My parents split during my high school years. I had a difficult time trying to cope with it and was hoping to run away from it all. I got accepted and went to my dream school, costing $50,000 a year. I had to borrow my brother’s car to commute an hour to work every other day to keep up with my life at school. I ended up hating it and begging my parents to transfer to somewhere closer to home. Many problems arose from this. My parents’ gave my car at home to my newly-licensed sister and they didn’t want me moving back to home because I couldn’t “live there forever.” After a lot of convincing, I moved back and was accepted to a school that was 10 minutes from my house. I, however, had to make some agreements with them.
I needed a car as soon as possible. I picked up a second job and worked 40 hours a week while being a full-time student. I like to proudly admit that I have bought myself, on my own, a new car. My father told me that I also had to pay for all of my own bills now that I’m home–which only made things more stressful. I was living paycheck to paycheck. I eventually quit those two jobs and landed a full-time job at Whole Foods.
Because of this, I went from being a sheltered girl to becoming an independent woman. I pay my own bills, I bought myself a car, and I found a reasonably affordable education while struggling to find an apartment to live in. The drastic change from living an extremely catered lifestyle to having to work for everything on my own was hard at first.

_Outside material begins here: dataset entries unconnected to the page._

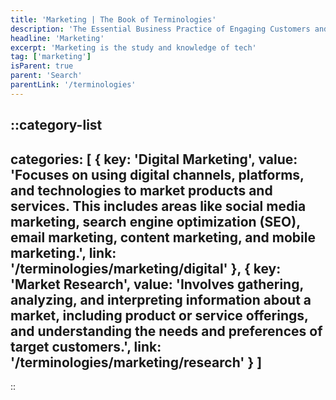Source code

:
 ```yaml
---
title: 'Marketing | The Book of Terminologies'
description: 'The Essential Business Practice of Engaging Customers and Building Brand Loyalty Through Creative, Targeted Promotional Strategies and Comprehensive Market Analysis.'
headline: 'Marketing'
excerpt: 'Marketing is the study and knowledge of tech'
tag: ['marketing']
isParent: true
parent: 'Search'
parentLink: '/terminologies'
---
```

::category-list
---
categories: [
    {
        key: 'Digital Marketing',
        value: 'Focuses on using digital channels, platforms, and technologies to market products and services. This includes areas like social media marketing, search engine optimization (SEO), email marketing, content marketing, and mobile marketing.',
        link: '/terminologies/marketing/digital'
    },
    {
        key: 'Market Research',
        value: 'Involves gathering, analyzing, and interpreting information about a market, including product or service offerings, and understanding the needs and preferences of target customers.',
        link: '/terminologies/marketing/research'
    }
]
---
::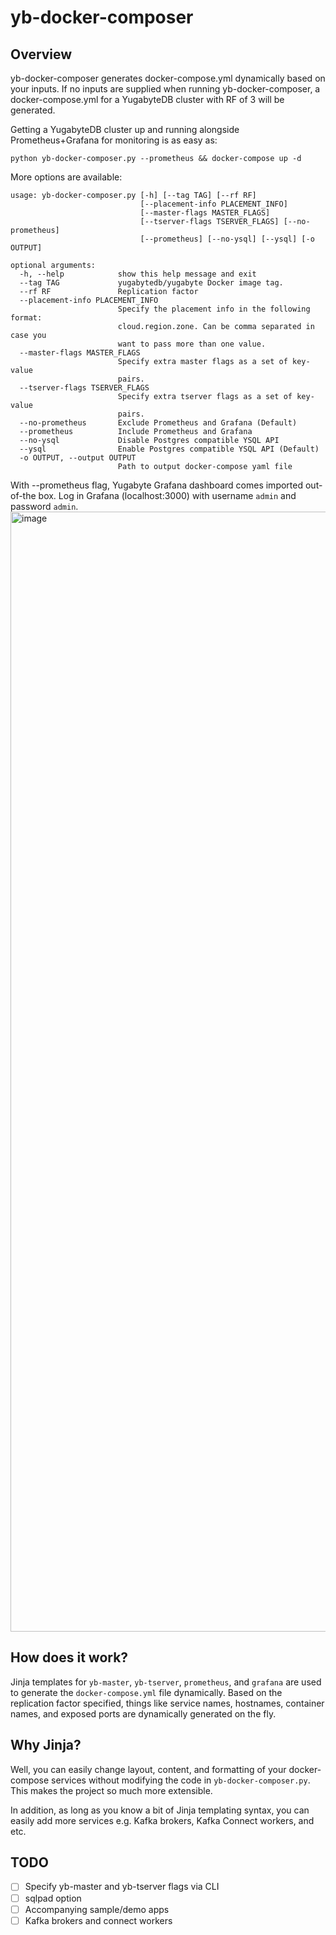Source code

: # yb-docker-composer

## Overview

yb-docker-composer generates docker-compose.yml dynamically based on your inputs. If no inputs are supplied when running yb-docker-composer, a docker-compose.yml for a YugabyteDB cluster with RF of 3 will be generated. 

Getting a YugabyteDB cluster up and running alongside Prometheus+Grafana for monitoring is as easy as:
```
python yb-docker-composer.py --prometheus && docker-compose up -d
```

More options are available:

```
usage: yb-docker-composer.py [-h] [--tag TAG] [--rf RF]
                             [--placement-info PLACEMENT_INFO]
                             [--master-flags MASTER_FLAGS]
                             [--tserver-flags TSERVER_FLAGS] [--no-prometheus]
                             [--prometheus] [--no-ysql] [--ysql] [-o OUTPUT]

optional arguments:
  -h, --help            show this help message and exit
  --tag TAG             yugabytedb/yugabyte Docker image tag.
  --rf RF               Replication factor
  --placement-info PLACEMENT_INFO
                        Specify the placement info in the following format:
                        cloud.region.zone. Can be comma separated in case you
                        want to pass more than one value.
  --master-flags MASTER_FLAGS
                        Specify extra master flags as a set of key-value
                        pairs.
  --tserver-flags TSERVER_FLAGS
                        Specify extra tserver flags as a set of key-value
                        pairs.
  --no-prometheus       Exclude Prometheus and Grafana (Default)
  --prometheus          Include Prometheus and Grafana
  --no-ysql             Disable Postgres compatible YSQL API
  --ysql                Enable Postgres compatible YSQL API (Default)
  -o OUTPUT, --output OUTPUT
                        Path to output docker-compose yaml file
```


With --prometheus flag, Yugabyte Grafana dashboard comes imported out-of-the box. Log in Grafana (localhost:3000) with username `admin` and password `admin`.
<img width="1792" alt="image" src="https://github.com/hiimivantang/yb-docker-composer/assets/4137197/481d6f01-feeb-42f7-8c0b-ed17dadaa8f0">


## How does it work?

Jinja templates for `yb-master`, `yb-tserver`, `prometheus`, and `grafana` are used to generate the `docker-compose.yml` file dynamically. Based on the replication factor specified, things like service names, hostnames, container names, and exposed ports are dynamically generated on the fly.

## Why Jinja?

Well, you can easily change layout, content, and formatting of your docker-compose services without modifying the code in `yb-docker-composer.py`. This makes the project so much more extensible. 

In addition, as long as you know a bit of Jinja templating syntax, you can easily add more services e.g. Kafka brokers, Kafka Connect workers, and etc.

## TODO

- [ ] Specify yb-master and yb-tserver flags via CLI
- [ ] sqlpad option
- [ ] Accompanying sample/demo apps
- [ ] Kafka brokers and connect workers
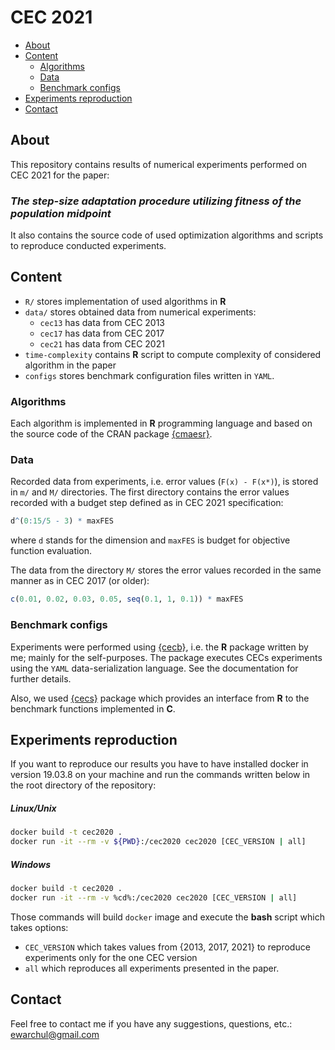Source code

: # CEC 2021

<!--ts-->
   * [About](#about)
   * [Content](#content)
      * [Algorithms](#linux-and-windows)
      * [Data](#macos)
      * [Benchmark configs](#benchmark-configs)
   * [Experiments reproduction](#experiments-reproduction)
   * [Contact](#contact)
<!--te-->

## About 

This repository contains results of numerical experiments performed on CEC 2021 for the paper:

### *The step-size adaptation procedure utilizing fitness of the population midpoint*

It also contains the source code of used optimization algorithms and scripts to reproduce conducted experiments.  

## Content 

* `R/` stores implementation of used algorithms in **R** 
* `data/` stores obtained data from numerical experiments:
    - `cec13` has data from CEC 2013
    - `cec17` has data from CEC 2017
    - `cec21` has data from CEC 2021
* `time-complexity` contains **R** script to compute complexity of considered algorithm in the paper
* `configs` stores benchmark configuration files written in `YAML`.

### Algorithms

Each algorithm is implemented in **R** programming language and based on the source code of the CRAN package [{cmaesr}](https://cran.r-project.org/web/packages/cmaesr/index.html).

### Data 

Recorded data from experiments, i.e. error values (`F(x) - F(x*)`), is stored in `m/` and `M/` directories. The first directory contains the error values recorded with a budget step defined as in CEC 2021 specification:

```r
d^(0:15/5 - 3) * maxFES
```

where `d` stands for the dimension and `maxFES` is budget for objective function evaluation.

The data from the directory `M/` stores the error values recorded in the same manner as in CEC 2017 (or older):

```r
c(0.01, 0.02, 0.03, 0.05, seq(0.1, 1, 0.1)) * maxFES
```

### Benchmark configs

Experiments were performed using [{cecb}](https://github.com/ewarchul/cecb), i.e. the **R** package written by me; mainly for the self-purposes. The package executes CECs experiments using the `YAML` data-serialization language. See the documentation for further details. 

Also, we used [{cecs}](https://github.com/ewarchul/cecs) package which provides an interface from **R** to the benchmark functions implemented in **C**.


## Experiments reproduction

If you want to reproduce our results you have to have installed docker in version 19.03.8 on your machine and run the commands written below in the root directory of the repository:


##### Linux/Unix

```bash
docker build -t cec2020 . 
docker run -it --rm -v ${PWD}:/cec2020 cec2020 [CEC_VERSION | all]
```

##### Windows

```bash
docker build -t cec2020 . 
docker run -it --rm -v %cd%:/cec2020 cec2020 [CEC_VERSION | all]
```

Those commands will build `docker` image and execute the **bash** script which takes options:

- `CEC_VERSION` which takes values from {2013, 2017, 2021} to reproduce experiments only for the one CEC version 
- `all` which reproduces all experiments presented in the paper.

## Contact 

Feel free to contact me if you have any suggestions, questions, etc.: [ewarchul@gmail.com](mailto:ewarchul@gmail.com?subject=[CEC2021])
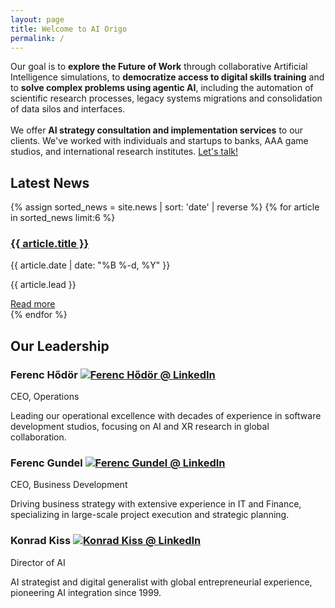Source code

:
 ```yaml
---
layout: page
title: Welcome to AI Origo
permalink: /
---
```


<div class="intro">
  <p>Our goal is to <strong>explore the Future of Work</strong> through collaborative Artificial Intelligence simulations, to <strong>democratize access to digital skills training</strong> and to <strong>solve complex problems using agentic AI</strong>, including the automation of scientific research processes, legacy systems migrations and consolidation of data silos and interfaces.<br><br>We offer <strong>AI strategy consultation and implementation services</strong> to our clients. We've worked with individuals and startups to banks, AAA game studios, and international research institutes. <a href="{{ '/contact' | relative_url }}">Let's talk!</a></p>
</div>

## Latest News

<div class="news-grid">
  {% assign sorted_news = site.news | sort: 'date' | reverse %}
  {% for article in sorted_news limit:6 %}
    <div class="news-item">
      <h3><a href="{{ article.url | relative_url }}">{{ article.title }}</a></h3>
      <div class="news-meta">{{ article.date | date: "%B %-d, %Y" }}</div>
      <p class="news-lead">{{ article.lead }}</p>
      <a href="{{ article.url | relative_url }}" class="read-more">Read more</a>
    </div>
  {% endfor %}
</div>

## Our Leadership

<div class="leadership-grid">
  <div class="leadership-item">
    <h3>Ferenc Hődör <a href="https://linkedin.com/in/ferenc-hodor/"><img src="{{ '/assets/images/in.png' | relative_url }}" alt="Ferenc Hődör @ LinkedIn"></a></h3>
    <p>CEO, Operations</p>
    <p>Leading our operational excellence with decades of experience in software development studios, focusing on AI and XR research in global collaboration.</p>
  </div>

  <div class="leadership-item">
    <h3>Ferenc Gundel <a href="https://linkedin.com/in/ferenc-gundel-128a6a102/"><img src="{{ '/assets/images/in.png' | relative_url }}" alt="Ferenc Gundel @ LinkedIn"></a></h3>
    <p>CEO, Business Development</p>
    <p>Driving business strategy with extensive experience in IT and Finance, specializing in large-scale project execution and strategic planning.</p>
  </div>

  <div class="leadership-item">
    <h3>Konrad Kiss <a href="https://linkedin.com/in/konradkiss/"><img src="{{ '/assets/images/in.png' | relative_url }}" alt="Konrad Kiss @ LinkedIn"></a></h3>
    <p>Director of AI</p>
    <p>AI strategist and digital generalist with global entrepreneurial experience, pioneering AI integration since 1999.</p>
  </div>
</div>
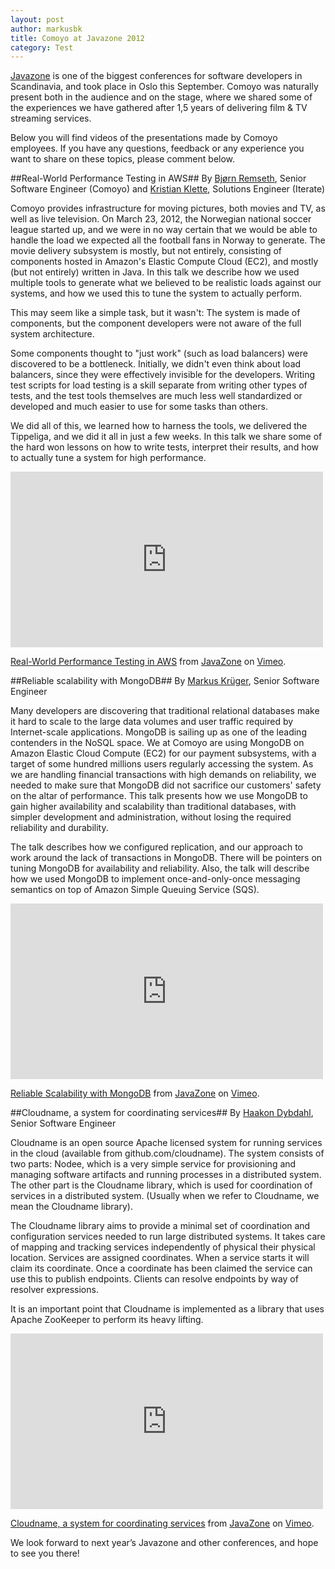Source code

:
 ```yaml
---
layout: post
author: markusbk
title: Comoyo at Javazone 2012
category: Test
---
```

[Javazone](http://jz12.java.no/) is one of the biggest conferences for software developers in Scandinavia, and took place in Oslo this September. Comoyo was naturally present both in the audience and on the stage, where we shared some of the experiences we have gathered after 1,5 years of delivering film & TV streaming services.

Below you will find videos of the presentations made by Comoyo employees. If you have any questions, feedback or any experience you want to share on these topics, please comment below. 

##Real-World Performance Testing in AWS##
By [Bjørn Remseth](https://github.com/la3lma), Senior Software Engineer (Comoyo) and [Kristian Klette](https://github.com/klette), Solutions Engineer (Iterate)

Comoyo provides infrastructure for moving pictures, both movies and TV, as well as live television. On March 23, 2012, the Norwegian national soccer league started up, and we were in no way certain that we would be able to handle the load we expected all the football fans in Norway to generate. The movie delivery subsystem is mostly, but not entirely, consisting of components hosted in Amazon's Elastic Compute Cloud (EC2), and mostly (but not entirely) written in Java. In this talk we describe how we used multiple tools to generate what we believed to be realistic loads against our systems, and how we used this to tune the system to actually perform.

This may seem like a simple task, but it wasn't: The system is made of components, but the component developers were not aware of the full system architecture.

Some components thought to "just work" (such as load balancers) were discovered to be a bottleneck. Initially, we didn't even think about load balancers, since they were effectively invisible for the developers. Writing test scripts for load testing is a skill separate from writing other types of tests, and the test tools themselves are much less well standardized or developed and much easier to use for some tasks than others.

We did all of this, we learned how to harness the tools, we delivered the Tippeliga, and we did it all in just a few weeks. In this talk we share some of the hard won lessons on how to write tests, interpret their results, and how to actually tune a system for high performance.

<iframe src="http://player.vimeo.com/video/49484335" width="500" height="281" frameborder="0" webkitAllowFullScreen mozallowfullscreen allowFullScreen></iframe> <p><a href="http://vimeo.com/49484335">Real-World Performance Testing in AWS</a> from <a href="http://vimeo.com/javazone">JavaZone</a> on <a href="http://vimeo.com">Vimeo</a>.</p>

##Reliable scalability with MongoDB##
By [Markus Krüger](https://github.com/markusbk), Senior Software Engineer

Many developers are discovering that traditional relational databases make it hard to scale to the large data volumes and user traffic required by Internet-scale applications. MongoDB is sailing up as one of the leading contenders in the NoSQL space. We at Comoyo are using MongoDB on Amazon Elastic Cloud Compute (EC2) for our payment subsystems, with a target of some hundred millions users regularly accessing the system. As we are handling financial transactions with high demands on reliability, we needed to make sure that MongoDB did not sacrifice our customers' safety on the altar of performance. This talk presents how we use MongoDB to gain higher availability and scalability than traditional databases, with simpler development and administration, without losing the required reliability and durability.

The talk describes how we configured replication, and our approach to work around the lack of transactions in MongoDB. There will be pointers on tuning MongoDB for availability and reliability. Also, the talk will describe how we used MongoDB to implement once-and-only-once messaging semantics on top of Amazon Simple Queuing Service (SQS).

<iframe src="http://player.vimeo.com/video/49368447" width="500" height="281" frameborder="0" webkitAllowFullScreen mozallowfullscreen allowFullScreen></iframe> <p><a href="http://vimeo.com/49368447">Reliable Scalability with MongoDB</a> from <a href="http://vimeo.com/javazone">JavaZone</a> on <a href="http://vimeo.com">Vimeo</a>.</p>

##Cloudname, a system for coordinating services##
By [Haakon Dybdahl](https://github.com/dybdahl), Senior Software Engineer

Cloudname is an open source Apache licensed system for running services in the cloud (available from github.com/cloudname). The system consists of two parts: Nodee, which is a very simple service for provisioning and managing software artifacts and running processes in a distributed system. The other part is the Cloudname library, which is used for coordination of services in a distributed system. (Usually when we refer to Cloudname, we mean the Cloudname library).

The Cloudname library aims to provide a minimal set of coordination and configuration services needed to run large distributed systems. It takes care of mapping and tracking services independently of physical their physical location. Services are assigned coordinates. When a service starts it will claim its coordinate. Once a coordinate has been claimed the service can use this to publish endpoints. Clients can resolve endpoints by way of resolver expressions.

It is an important point that Cloudname is implemented as a library that uses Apache ZooKeeper to perform its heavy lifting.

<iframe src="http://player.vimeo.com/video/49372218" width="500" height="281" frameborder="0" webkitAllowFullScreen mozallowfullscreen allowFullScreen></iframe> <p><a href="http://vimeo.com/49372218">Cloudname, a system for coordinating services</a> from <a href="http://vimeo.com/javazone">JavaZone</a> on <a href="http://vimeo.com">Vimeo</a>.</p>

We look forward to next year’s Javazone and other conferences, and hope to see you there!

From time to time, I look upon my situation and question it. My brother and sister were handed cars and have all their bills paid for by my parents–while I do not. I convinced myself it was middle-child syndrome, but then I have realized how I was living was not fair compared to my siblings.
I’ve only brought this situation up a few times to my father, in fear of what he would say back. “I have all the confidence in the world in you,” he said, “you’re going to be extremely successful. It will all be worth it in the end.” He knows I’m struggling. He knows I’m tired from the long days of school and work and the sleepless nights that follow. He makes a point every day to tell me how proud he is of me for doing this all own my own–which makes this all worth it.
Things began to fall into place and it’s all because of my positive attitude. I was promoted at my job, money wasn’t running tight anymore, and I was finally happy. I still like to say I’m spoiled. I still am surrounded by my loving family and friends and I get incredible support from them. I’m aware that I have it very lucky to many others and that’s what keep me going. It’s such a bittersweet feeling to say that you pay for everything on your own from the money you make for working hard.
My father always told me that I was going to thank him one day, but I am already thanking him now.